[LISTED ENTRIES — start]
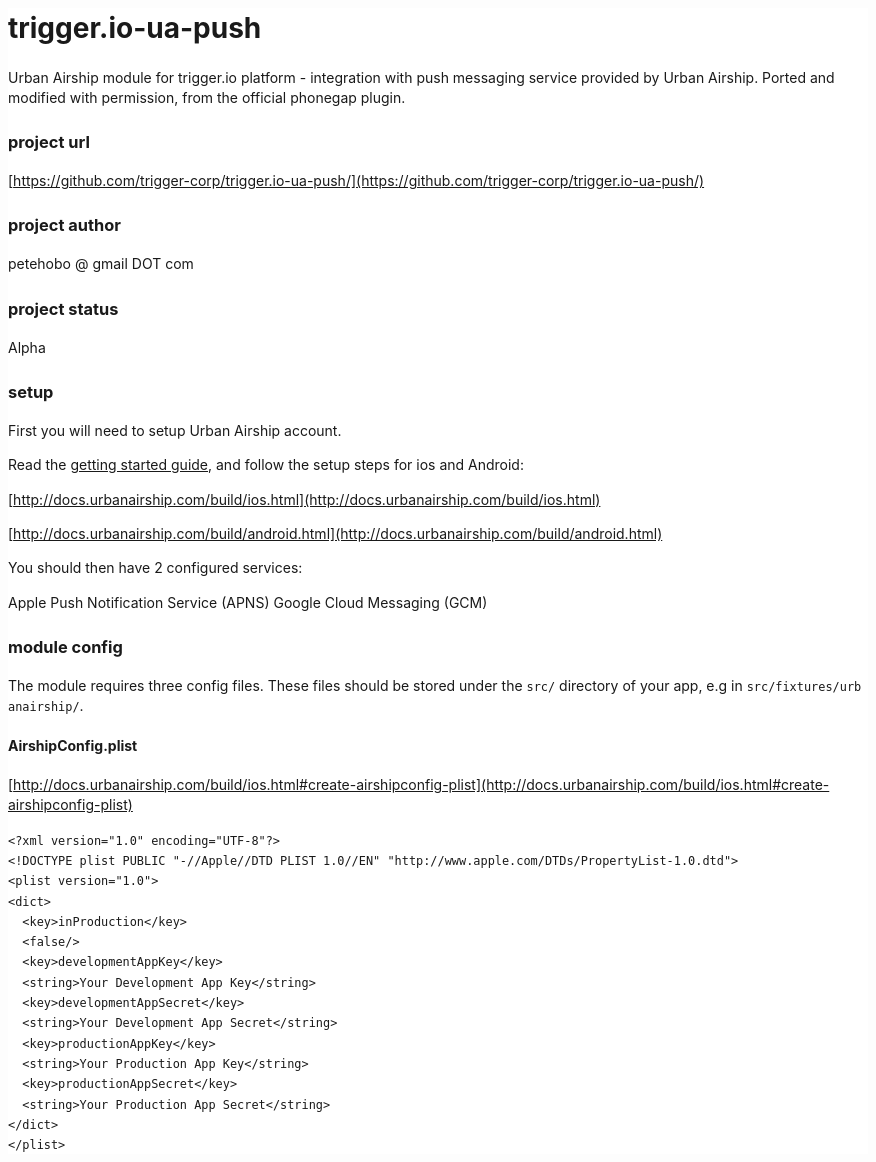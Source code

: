 # trigger.io-ua-push

Urban Airship module for trigger.io platform - integration with push messaging service provided by Urban Airship.
Ported and modified with permission, from the official phonegap plugin.


### project url
[https://github.com/trigger-corp/trigger.io-ua-push/](https://github.com/trigger-corp/trigger.io-ua-push/)

### project author
petehobo @ gmail DOT com

### project status
Alpha


### setup

First you will need to setup Urban Airship account.

Read the [getting started guide](http://docs.urbanairship.com/dashboard/getting_started.html), and follow the setup steps for ios and Android:

[http://docs.urbanairship.com/build/ios.html](http://docs.urbanairship.com/build/ios.html)

[http://docs.urbanairship.com/build/android.html](http://docs.urbanairship.com/build/android.html)

You should then have 2 configured services:

Apple Push Notification Service (APNS)
Google Cloud Messaging (GCM)


### module config

The module requires three config files. These files should be stored under the `src/` directory of your app, e.g in `src/fixtures/urbanairship/`.


#### AirshipConfig.plist
[http://docs.urbanairship.com/build/ios.html#create-airshipconfig-plist](http://docs.urbanairship.com/build/ios.html#create-airshipconfig-plist)

```
<?xml version="1.0" encoding="UTF-8"?>
<!DOCTYPE plist PUBLIC "-//Apple//DTD PLIST 1.0//EN" "http://www.apple.com/DTDs/PropertyList-1.0.dtd">
<plist version="1.0">
<dict>
  <key>inProduction</key>
  <false/>
  <key>developmentAppKey</key>
  <string>Your Development App Key</string>
  <key>developmentAppSecret</key>
  <string>Your Development App Secret</string>
  <key>productionAppKey</key>
  <string>Your Production App Key</string>
  <key>productionAppSecret</key>
  <string>Your Production App Secret</string>
</dict>
</plist>
```
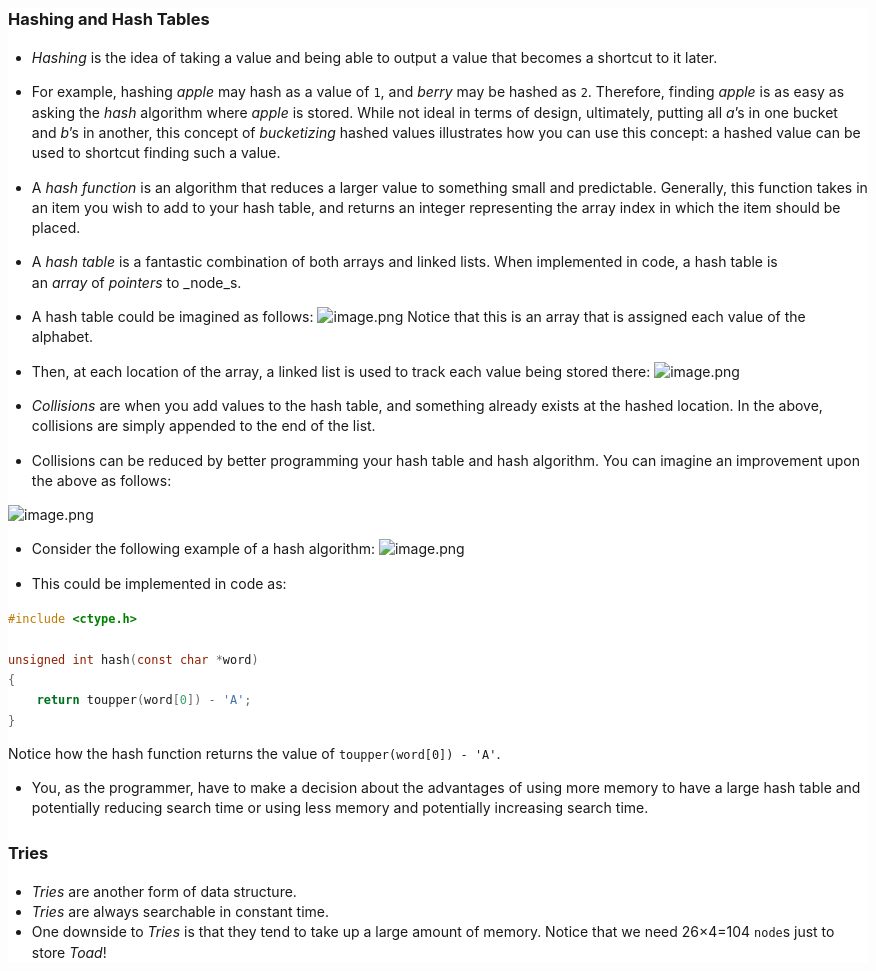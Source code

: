 ### Hashing and Hash Tables

- _Hashing_ is the idea of taking a value and being able to output a value that becomes a shortcut to it later.
- For example, hashing _apple_ may hash as a value of `1`, and _berry_ may be hashed as `2`. Therefore, finding _apple_ is as easy as asking the _hash_ algorithm where _apple_ is stored. While not ideal in terms of design, ultimately, putting all _a_’s in one bucket and _b_’s in another, this concept of _bucketizing_ hashed values illustrates how you can use this concept: a hashed value can be used to shortcut finding such a value.
- A _hash function_ is an algorithm that reduces a larger value to something small and predictable. Generally, this function takes in an item you wish to add to your hash table, and returns an integer representing the array index in which the item should be placed.
- A _hash table_ is a fantastic combination of both arrays and linked lists. When implemented in code, a hash table is an _array_ of _pointers_ to _node_s.
- A hash table could be imagined as follows:
![image.png](https://wangzhrbuckets.s3.bitiful.net/picture/2024/10/681ca4cea64fcfa5a5ac66b3a9515f4f.png)
Notice that this is an array that is assigned each value of the alphabet.
    
- Then, at each location of the array, a linked list is used to track each value being stored there:
![image.png](https://wangzhrbuckets.s3.bitiful.net/picture/2024/10/74904d303bbfc59b8a22cf0f780f853c.png)

-  _Collisions_ are when you add values to the hash table, and something already exists at the hashed location. In the above, collisions are simply appended to the end of the list.
- Collisions can be reduced by better programming your hash table and hash algorithm. You can imagine an improvement upon the above as follows:

![image.png](https://wangzhrbuckets.s3.bitiful.net/picture/2024/10/4fcaef5176f3a83b8d683713119a0555.png)

- Consider the following example of a hash algorithm:
![image.png](https://wangzhrbuckets.s3.bitiful.net/picture/2024/10/11cce1a2d42eebad070a041604a89a4e.png)

- This could be implemented in code as:
```C
#include <ctype.h>

unsigned int hash(const char *word)
{
    return toupper(word[0]) - 'A';
}
```
Notice how the hash function returns the value of `toupper(word[0]) - 'A'`.
    
- You, as the programmer, have to make a decision about the advantages of using more memory to have a large hash table and potentially reducing search time or using less memory and potentially increasing search time.
### Tries

-  _Tries_ are another form of data structure.
- _Tries_ are always searchable in constant time.
- One downside to _Tries_ is that they tend to take up a large amount of memory. Notice that we need 26×4=104 `node`s just to store _Toad_!
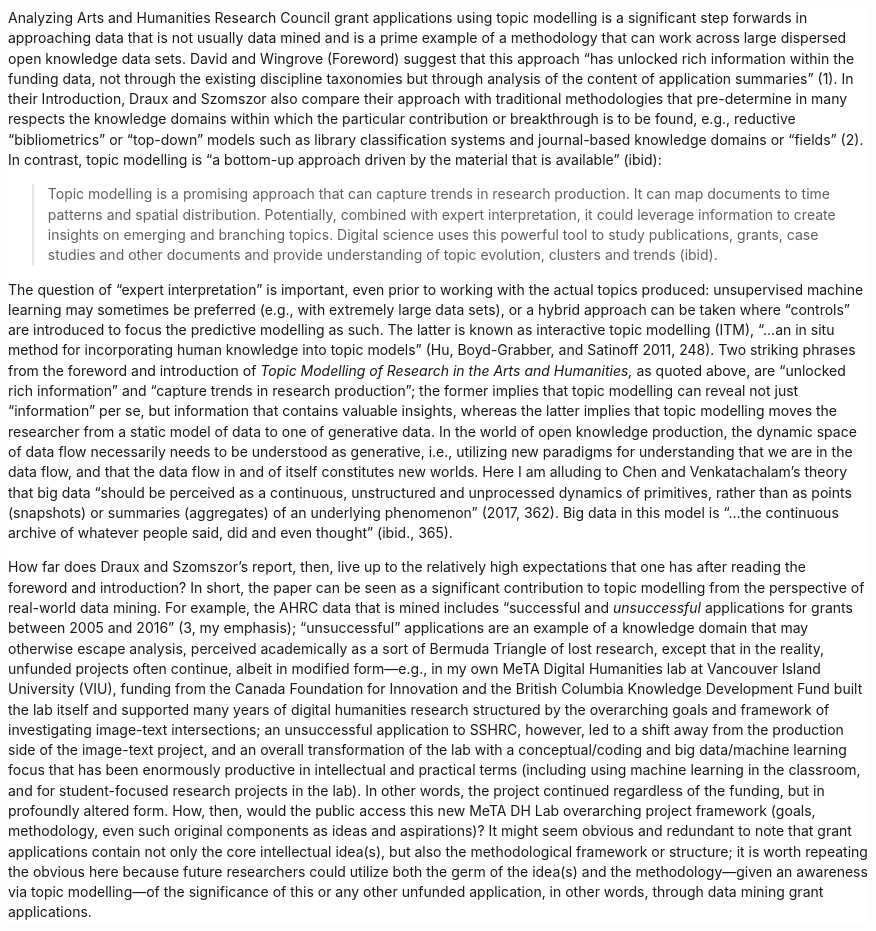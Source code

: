 Analyzing Arts and Humanities Research Council grant applications using topic modelling is a significant step forwards in approaching data that is not usually data mined and is a prime example of a methodology that can work across large dispersed open knowledge data sets. David and Wingrove (Foreword) suggest that this approach “has unlocked rich information within the funding data, not through the existing discipline taxonomies but through analysis of the content of application summaries” (1). In their Introduction, Draux and Szomszor also compare their approach with traditional methodologies that pre-determine in many respects the knowledge domains within which the particular contribution or breakthrough is to be found, e.g., reductive “bibliometrics” or “top-down” models such as library classification systems and journal-based knowledge domains or “fields” (2). In contrast, topic modelling is “a bottom-up approach driven by the material that is available” (ibid):

> Topic modelling is a promising approach that can capture trends in research production. It can map documents to time patterns and spatial distribution. Potentially, combined with expert interpretation, it could leverage information to create insights on emerging and branching topics. Digital science uses this powerful tool to study publications, grants, case studies and other documents and provide understanding of topic evolution, clusters and trends (ibid).

The question of “expert interpretation” is important, even prior to working with the actual topics produced: unsupervised machine learning may sometimes be preferred (e.g., with extremely large data sets), or a hybrid approach can be taken where “controls” are introduced to focus the predictive modelling as such. The latter is known as interactive topic modelling (ITM), “…an in situ method for incorporating human knowledge into topic models” (Hu, Boyd-Grabber, and Satinoff 2011, 248). Two striking phrases from the foreword and introduction of *Topic Modelling of Research in the Arts and Humanities,* as quoted above, are “unlocked rich information” and “capture trends in research production”; the former implies that topic modelling can reveal not just “information” per se, but information that contains valuable insights, whereas the latter implies that topic modelling moves the researcher from a static model of data to one of generative data. In the world of open knowledge production, the dynamic space of data flow necessarily needs to be understood as generative, i.e., utilizing new paradigms for understanding that we are in the data flow, and that the data flow in and of itself constitutes new worlds. Here I am alluding to Chen and Venkatachalam’s theory that big data “should be perceived as a continuous, unstructured and unprocessed dynamics of primitives, rather than as points (snapshots) or summaries (aggregates) of an underlying phenomenon” (2017, 362). Big data in this model is “…the continuous archive of whatever people said, did and even thought” (ibid., 365).

How far does Draux and Szomszor’s report, then, live up to the relatively high expectations that one has after reading the foreword and introduction? In short, the paper can be seen as a significant contribution to topic modelling from the perspective of real-world data mining. For example, the AHRC data that is mined includes “successful and *unsuccessful* applications for grants between 2005 and 2016” (3, my emphasis); “unsuccessful” applications are an example of a knowledge domain that may otherwise escape analysis, perceived academically as a sort of Bermuda Triangle of lost research, except that in the reality, unfunded projects often continue, albeit in modified form—e.g., in my own MeTA Digital Humanities lab at Vancouver Island University (VIU), funding from the Canada Foundation for Innovation and the British Columbia Knowledge Development Fund built the lab itself and supported many years of digital humanities research structured by the overarching goals and framework of investigating image-text intersections; an unsuccessful application to SSHRC, however, led to a shift away from the production side of the image-text project, and an overall transformation of the lab with a conceptual/coding and big data/machine learning focus that has been enormously productive in intellectual and practical terms (including using machine learning in the classroom, and for student-focused research projects in the lab). In other words, the project continued regardless of the funding, but in profoundly altered form. How, then, would the public access this new MeTA DH Lab overarching project framework (goals, methodology, even such original components as ideas and aspirations)? It might seem obvious and redundant to note that grant applications contain not only the core intellectual idea(s), but also the methodological framework or structure; it is worth repeating the obvious here because future researchers could utilize both the germ of the idea(s) and the methodology—given an awareness via topic modelling—of the significance of this or any other unfunded application, in other words, through data mining grant applications.
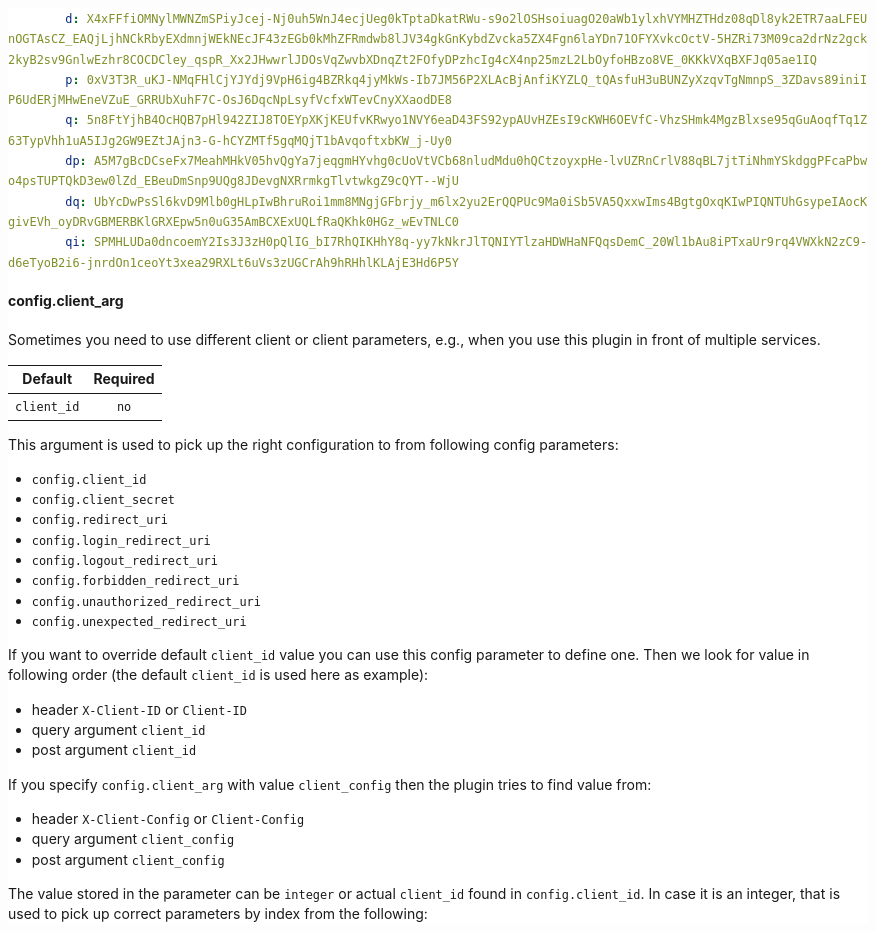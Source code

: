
 ```yaml
        d: X4xFFfiOMNylMWNZmSPiyJcej-Nj0uh5WnJ4ecjUeg0kTptaDkatRWu-s9o2lOSHsoiuagO20aWb1ylxhVYMHZTHdz08qDl8yk2ETR7aaLFEUnOGTAsCZ_EAQjLjhNCkRbyEXdmnjWEkNEcJF43zEGb0kMhZFRmdwb8lJV34gkGnKybdZvcka5ZX4Fgn6laYDn71OFYXvkcOctV-5HZRi73M09ca2drNz2gck2kyB2sv9GnlwEzhr8COCDCley_qspR_Xx2JHwwrlJDOsVqZwvbXDnqZt2FOfyDPzhcIg4cX4np25mzL2LbOyfoHBzo8VE_0KKkVXqBXFJq05ae1IQ
        p: 0xV3T3R_uKJ-NMqFHlCjYJYdj9VpH6ig4BZRkq4jyMkWs-Ib7JM56P2XLAcBjAnfiKYZLQ_tQAsfuH3uBUNZyXzqvTgNmnpS_3ZDavs89iniIP6UdERjMHwEneVZuE_GRRUbXuhF7C-OsJ6DqcNpLsyfVcfxWTevCnyXXaodDE8
        q: 5n8FtYjhB4OcHQB7pHl942ZIJ8TOEYpXKjKEUfvKRwyo1NVY6eaD43FS92ypAUvHZEsI9cKWH6OEVfC-VhzSHmk4MgzBlxse95qGuAoqfTq1Z63TypVhh1uA5IJg2GW9EZtJAjn3-G-hCYZMTf5gqMQjT1bAvqoftxbKW_j-Uy0
        dp: A5M7gBcDCseFx7MeahMHkV05hvQgYa7jeqgmHYvhg0cUoVtVCb68nludMdu0hQCtzoyxpHe-lvUZRnCrlV88qBL7jtTiNhmYSkdggPFcaPbwo4psTUPTQkD3ew0lZd_EBeuDmSnp9UQg8JDevgNXRrmkgTlvtwkgZ9cQYT--WjU
        dq: UbYcDwPsSl6kvD9Mlb0gHLpIwBhruRoi1mm8MNgjGFbrjy_m6lx2yu2ErQQPUc9Ma0iSb5VA5QxxwIms4BgtgOxqKIwPIQNTUhGsypeIAocKgivEVh_oyDRvGBMERBKlGRXEpw5n0uG35AmBCXExUQLfRaQKhk0HGz_wEvTNLC0
        qi: SPMHLUDa0dncoemY2Is3J3zH0pQlIG_bI7RhQIKHhY8q-yy7kNkrJlTQNIYTlzaHDWHaNFQqsDemC_20Wl1bAu8iPTxaUr9rq4VWXkN2zC9-d6eTyoB2i6-jnrdOn1ceoYt3xea29RXLt6uVs3zUGCrAh9hRHhlKLAjE3Hd6P5Y
```


#### config.client_arg

Sometimes you need to use different client or client parameters,
e.g., when you use this plugin in front of multiple services.

Default     | Required
:----------:|:-------:
`client_id` | `no`

This argument is used to pick up the right configuration to
from following config parameters:

* `config.client_id`
* `config.client_secret`
* `config.redirect_uri`
* `config.login_redirect_uri`
* `config.logout_redirect_uri`
* `config.forbidden_redirect_uri`
* `config.unauthorized_redirect_uri`
* `config.unexpected_redirect_uri`

If you want to override default `client_id` value you can use
this config parameter to define one. Then we look for value
in following order (the default `client_id` is used here as
example):

* header `X-Client-ID` or `Client-ID`
* query argument `client_id`
* post argument `client_id`

If you specify `config.client_arg` with value `client_config` then
the plugin tries to find value from:

* header `X-Client-Config` or `Client-Config`
* query argument `client_config`
* post argument `client_config`

The value stored in the parameter can be `integer` or actual
`client_id` found in `config.client_id`. In case it is an integer,
that is used to pick up correct parameters by index from the following:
[LISTED ENTRIES — finish]
EXERCISE — Read the data above. Pull out each line in which the string "pick" appears.

EXERCISE ANSWER —
This argument is used to pick up the right configuration to
that is used to pick up correct parameters by index from the following:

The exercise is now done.